We are removing rows in which humidity or pressure is not well defined, since there were not many of them.

In [None]:
meteo = meteo_raw.copy()
n = meteo.shape[0]  

for i in range(n):
    if ('%' not in str(meteo.loc[i,'Rel. Hum. (%)']) or '-' in str(meteo.loc[i,'Pressure/ Geopot.']) or
        'm' in str(meteo.loc[i,'Pressure/ Geopot.']) or
        '-' in str(meteo.loc[i,'Wind dir']) or str(meteo.loc[i,'Wind dir']) == ''):
        meteo.drop(i, inplace=True)

meteo['Rel. Hum. (%)'] = [str(x)[:-1] for x in meteo['Rel. Hum. (%)']] 
meteo['Rel. Hum. (%)'] = [int(x) for x in meteo['Rel. Hum. (%)']] 

meteo['Pressure/ Geopot.'] = [str(x)[:-4] for x in meteo['Pressure/ Geopot.']] 
meteo['Pressure/ Geopot.'] = [float(x) for x in meteo['Pressure/ Geopot.']] 

meteo['Wind dir'] = [str(x).replace(" ", "") for x in meteo['Wind dir']]
meteo['Wind dir']= [s[s.find("(")+1:s.find(")")] if ( '(' in s and ')' in s) else 'C' for s in meteo['Wind dir']] 

In [None]:
meteo['Wind dir']

In [None]:
meteo['Wind dir'] = pd.Categorical(meteo['Wind dir'])
meteo['Wind dir'].cat.categories


In [None]:
meteo['Wins speed (Km/h)'] = [str(x) for x in meteo['Wins speed (Km/h)']]
meteo['Wins speed (Km/h)'] = [0 if s == '' else float(s) for s in meteo['Wins speed (Km/h)']]

In [None]:
meteo['Low clouds'] = [str(x) for x in meteo['Low clouds']]
meteo['Low clouds'] = [0 if s == '-' else 1 for s in meteo['Low clouds']]

meteo['Medium clouds'] = [str(x) for x in meteo['Medium clouds']]
meteo['Medium clouds'] = [0 if s == '-' else 1 for s in meteo['Medium clouds']]

meteo['High clouds'] = [str(x) for x in meteo['High clouds']]
meteo['High clouds'] = [0 if s == '-' else 1 for s in meteo['High clouds']]

meteo['Clouds'] = [str(x)[0] for x in meteo['Clouds']]
meteo['Clouds'] = [9 if s == 'N' else int(s) for s in meteo['Clouds']]

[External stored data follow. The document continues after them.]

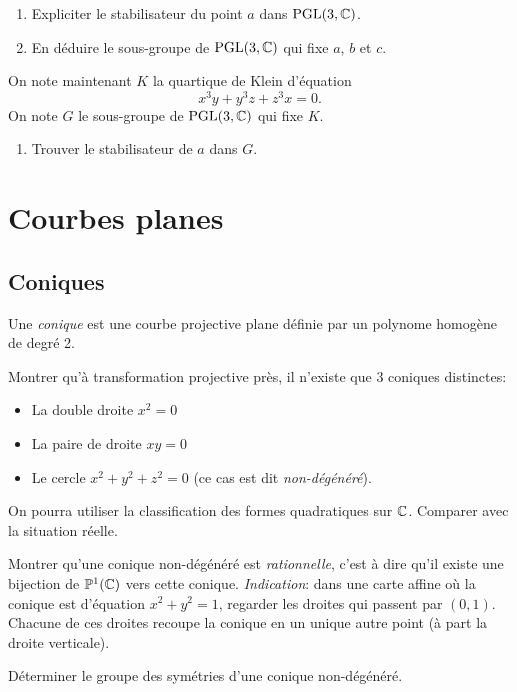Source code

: \begin{enumerate}
	\item Expliciter le stabilisateur du point
		$ a $
		dans
		$ \mathrm{PGL}(3, \mathbb{C}) $.
	\item En déduire le sous-groupe de
		$ \mathrm{PGL}(3, \mathbb{C}) $
		qui fixe $a $, $ b $ et $ c $.
\end{enumerate}

On note maintenant $ K $
la quartique de Klein d'équation
\begin{equation}
	\label{eq:klein}
	x^3 y
	+
	y^3 z
	+
	z^3 x
	= 0
	.
\end{equation}
On note $ G $
le sous-groupe de
$ \mathrm{PGL}(3, \mathbb{C}) $
qui fixe $ K $.

\begin{enumerate}
	\item Trouver le stabilisateur de $ a $ dans $ G $.
\end{enumerate}


\section{Courbes planes}
\label{sec:courbes_planes}

\subsection{Coniques}
\label{sub:coniques}

Une \emph{conique} est une courbe projective plane
définie par un polynome homogène de degré 2.

Montrer qu'à transformation projective près, il n'existe que
3 coniques distinctes: 
\begin{itemize}
	\item La double droite $ x^2 = 0 $
	\item La paire de droite $ xy = 0 $
	\item Le cercle $ x^2+y^2+z^2=0 $
		(ce cas est dit \emph{non-dégénéré}).
\end{itemize}
On pourra utiliser la classification des formes quadratiques sur
$ \mathbb{C} $.
Comparer avec la situation réelle.

Montrer qu'une conique non-dégénéré est \emph{rationnelle},
c'est à dire qu'il existe une bijection
de $ \mathbb{P}^1 (\mathbb{C}) $ vers cette conique.
\emph{Indication}: dans une carte affine où la conique est d'équation
$ x^2+y^2=1 $, regarder les droites qui passent par $ (0,1) $.
Chacune de ces droites recoupe la conique en un unique autre point 
(à part la droite verticale).

Déterminer le groupe des symétries d'une conique non-dégénéré.


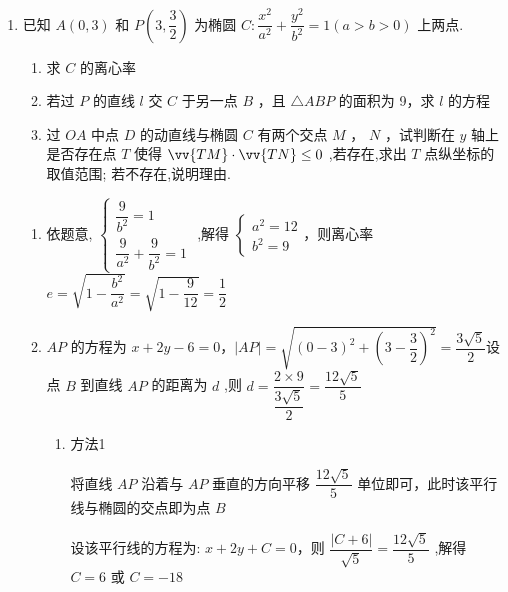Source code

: \begin{enumerate}
\begin{jieda}
\begin{enumerate}
            $S_{\triangle QF_2N} = \dfrac{3}{2}|y_2| \leq \dfrac{3\sqrt{3}}{2}$，当$Q$为短轴顶点时取得最大值.
        \end{enumerate}
    \end{jieda}
    \item  已知 $A\left( {0,3}\right)$ 和 $P\left( {3,\dfrac{3}{2}}\right)$ 为椭圆 $C : \dfrac{{x}^{2}}{{a}^{2}} + \dfrac{{y}^{2}}{{b}^{2}} = 1\left( {a > b > 0}\right)$ 上两点.
    \begin{enumerate}
        \item 求 $C$ 的离心率
        \item 若过 $P$ 的直线 $l$ 交 $C$ 于另一点 $B$ ，且 $\bigtriangleup  {ABP}$ 的面积为 9，求 $l$ 的方程
        \item 过 ${OA}$ 中点 $D$ 的动直线与椭圆 $C$ 有两个交点 $M$ ， $N$ ，试判断在 $y$ 轴上是否存在点 $T$ 使得 $\vv{TM} \cdot  \vv{TN} \leq  0$ ,若存在,求出 $T$ 点纵坐标的取值范围; 若不存在,说明理由.
    \end{enumerate}
    \begin{jieda}
        \begin{enumerate}
            \item 依题意, $\left\{  \begin{array}{l} \dfrac{9}{{b}^{2}} = 1 \\  \dfrac{9}{{a}^{2}} + \dfrac{9}{{b}^{2}} = 1 \end{array}\right.$ ,解得 $\left\{  \begin{array}{l} {a}^{2} = {12} \\  {b}^{2} = 9 \end{array}\right.$，则离心率 $e = \sqrt{1 - \dfrac{{b}^{2}}{{a}^{2}}} = \sqrt{1 - \dfrac{9}{12}} = \dfrac{1}{2}$
            \item ${AP}$ 的方程为 $x + {2y} - 6 = 0$，$\left| {AP}\right|  = \sqrt{{\left( 0 - 3\right) }^{2} + {\left( 3 - \dfrac{3}{2}\right) }^{2}} = \dfrac{3\sqrt{5}}{2}$设点 $B$ 到直线 ${AP}$ 的距离为 $d$ ,则 $d = \dfrac{2 \times  9}{\dfrac{3\sqrt{5}}{2}} = \dfrac{{12}\sqrt{5}}{5}$
            \begin{enumerate}
                \item 方法1

                将直线 ${AP}$ 沿着与 ${AP}$ 垂直的方向平移 $\dfrac{{12}\sqrt{5}}{5}$ 单位即可，此时该平行线与椭圆的交点即为点 $B$
                
                设该平行线的方程为: $x + {2y} + C = 0$，则 $\dfrac{\left| C + 6\right| }{\sqrt{5}} = \dfrac{{12}\sqrt{5}}{5}$ ,解得 $C = 6$ 或 $C =  - {18}$ 


\end{enumerate}
\end{enumerate}
\end{jieda}
\end{enumerate}
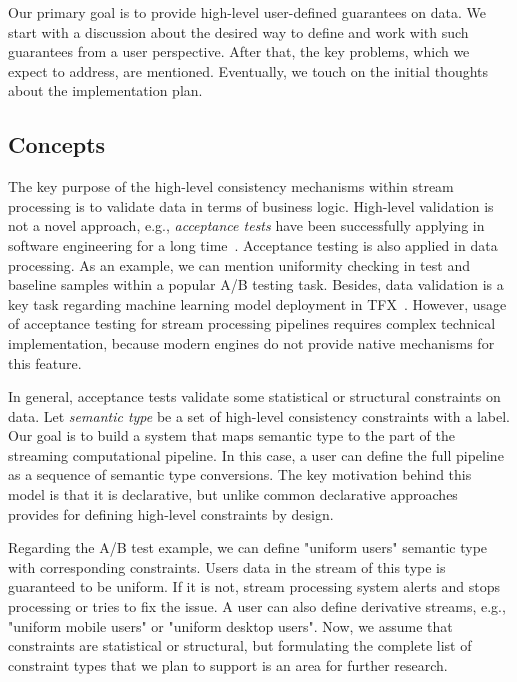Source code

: \label{fs-phd-reliable}

Our primary goal is to provide high-level user-defined guarantees on data. We start with a discussion about the desired way to define and work with such guarantees from a user perspective. After that, the key problems, which we expect to address, are mentioned. Eventually, we touch on the initial thoughts about the implementation plan.

\subsection{Concepts}

The key purpose of the high-level consistency mechanisms within stream processing is to validate data in terms of business logic. High-level validation is not a novel approach, e.g., {\em acceptance tests} have been successfully applying in software engineering for a long time~\cite{hambling2013user}. Acceptance testing is also applied in data processing. As an example, we can mention uniformity checking in test and baseline samples within a popular A/B testing task. Besides, data validation is a key task regarding machine learning model deployment in TFX~\cite{Baylor:2017:TTP:3097983.3098021}. However, usage of acceptance testing for stream processing pipelines requires complex technical implementation, because modern engines do not provide native mechanisms for this feature.  

In general, acceptance tests validate some statistical or structural constraints on data. Let {\em semantic type} be a set of high-level consistency constraints with a label. Our goal is to build a system that maps semantic type to the part of the streaming computational pipeline. In this case, a user can define the full pipeline as a sequence of semantic type conversions. The key motivation behind this model is that it is declarative, but unlike common declarative approaches provides for defining high-level constraints by design.          

Regarding the A/B test example, we can define "uniform users" semantic type with corresponding constraints. Users data in the stream of this type is guaranteed to be uniform. If it is not, stream processing system alerts and stops processing or tries to fix the issue. A user can also define derivative streams, e.g., "uniform mobile users" or "uniform desktop users". Now, we assume that constraints are statistical or structural, but formulating the complete list of constraint types that we plan to support is an area for further research. 

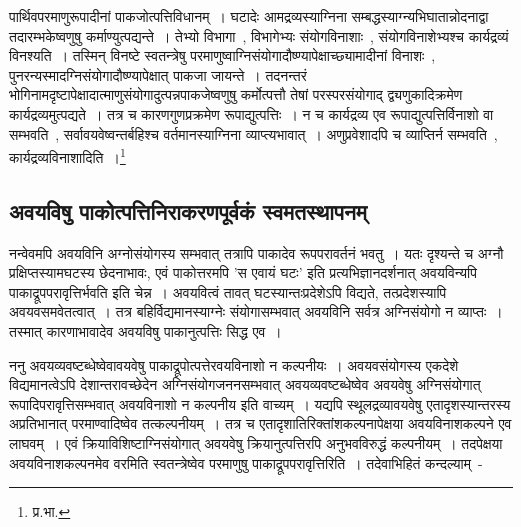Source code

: 		{\fontsize{11.7}{0}\selectfont\s पार्थिवपरमाणुरूपादीनां पाकजोत्पत्तिविधानम्~। घटादेः आमद्रव्यस्याग्निना सम्बद्धस्याग्न्यभिघातान्नोदनाद्वा तदारम्भकेष्वणुषु कर्माण्युत्पद्यन्ते~। तेभ्यो विभागा~, विभागेभ्यः संयोगविनाशाः~, संयोगविनाशेभ्यश्च कार्यद्रव्यं विनश्यति~। तस्मिन् विनष्टे स्वतन्त्रेषु परमाणुष्वाग्निसंयोगादौष्ण्यापेक्षाच्छ्यामादीनां विनाशः~, पुनरन्यस्मादग्निसंयोगादौष्ण्यापेक्षात् पाकजा जायन्ते~। तदनन्तरं भोगिनामदृष्टापेक्षादात्माणुसंयोगादुत्पन्नपाकजेष्वणुषु कर्मोत्पत्तौ तेषां परस्परसंयोगाद् द्व्यणुकादिक्रमेण कार्यद्रव्यमुत्पद्यते~। तत्र च कारणगुणप्रक्रमेण रूपाद्युत्पत्तिः~।  न च कार्यद्रव्य एव रूपाद्युत्पत्तिर्विनाशो वा सम्भवति~, सर्वावयवेष्वन्तर्बहिश्च वर्तमानस्याग्निना व्याप्त्यभावात्~। अणुप्रवेशादपि च व्याप्तिर्न सम्भवति~, कार्यद्रव्यविनाशादिति~।\footnote{प्र.भा.}}

		\subsection{अवयविषु पाकोत्पत्तिनिराकरणपूर्वकं स्वमतस्थापनम्}

		नन्वेवमपि अवयविनि अग्नोसंयोगस्य सम्भवात् तत्रापि पाकादेव रूपपरावर्तनं भवतु~। यतः दृश्यन्ते च अग्नौ प्रक्षिप्तस्यामघटस्य छेदनाभावः, एवं पाकोत्तरमपि 'स एवायं घटः' इति प्रत्यभिज्ञानदर्शनात् अवयविन्यपि पाकाद्रूपपरावृत्तिर्भवति इति चेन्न~। अवयवित्वं तावत् घटस्यान्तःप्रदेशेऽपि विद्यते, तत्प्रदेशस्यापि अवयवसमवेतत्वात्~। तत्र बहिर्विद्यमानस्याग्नेः संयोगासम्भवात् अवयविनि सर्वत्र अग्निसंयोगो न व्याप्तः~। तस्मात् कारणाभावादेव अवयविषु पाकानुत्पत्तिः सिद्ध एव~। 

		ननु अवयव्यवष्टब्धेष्वेवावयवेषु पाकाद्रूपोत्पत्तेरवयविनाशो न कल्पनीयः~। अवयवसंयोगस्य एकदेशे विद्यमानत्वेऽपि देशान्तरावच्छेदेन अग्निसंयोगजननसम्भवात् अवयव्यवष्टब्धेष्वेव अवयवेषु अग्निसंयोगात् रूपादिपरावृत्तिसम्भवात् अवयविनाशो न कल्पनीय इति वाच्यम्~। यद्यपि स्थूलद्रव्यावयवेषु एतादृशस्यान्तरस्य अप्रतिभानात् परमाण्वादिष्वेव तत्कल्पनीयम्~। तत्र च एतादृशातिरिक्तांशकल्पनापेक्षया अवयविनाशकल्पने एव लाघवम्~। एवं क्रियाविशिष्टाग्निसंयोगात् अवयवेषु क्रियानुत्पत्तिरपि अनुभवविरुद्धं कल्पनीयम्~। तदपेक्षया अवयविनाशकल्पनमेव वरमिति स्वतन्त्रेष्वेव परमाणुषु पाकाद्रूपपरावृत्तिरिति~। तदेवाभिहितं कन्दल्याम्~-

for i, row in meteo.iterrows():
    if meteo.at[i,'Clouds'] == 9:    
        meteo.at[i,'Low clouds'] = 1

Precipitation is being dropped, since ~90% of it is unknown. Also, humidity is a good replace for the amount of rain, and we will add one new feature 'Prec' (precipitaion) based on the column 'Conditions'.

We are dropping 'Max temp. (ºC)'. 'Min temp. (ºC)', and 'Prec. (mm)', since they are mostly empty.

In [None]:
meteo.drop('Max temp. (ºC)', axis = 1, inplace = True)
meteo.drop('Min temp. (ºC)', axis = 1, inplace = True)
meteo.drop('Prec. (mm)', axis = 1, inplace = True)

Now, we are creating 2 new feature - 'Fog', 'Prec'. This is extracted from the column 'Conditions'.

In [None]:
meteo['Conditions'] = [str(s).lower() for s in meteo['Conditions']]
fog = [1 if ('fog' in s or 'overcast' in s) else 0 for s in meteo['Conditions']]
rain = [1 if ('rain' in s or 'snow' in s or 'drizzle' in s) else 0 for s in meteo['Conditions']]

meteo.insert(12,"Fog", fog, True)
meteo.insert(13,"Prec", rain, True)

We are dropping conditions in the end.

In [None]:
meteo.drop('Conditions', axis = 1, inplace = True)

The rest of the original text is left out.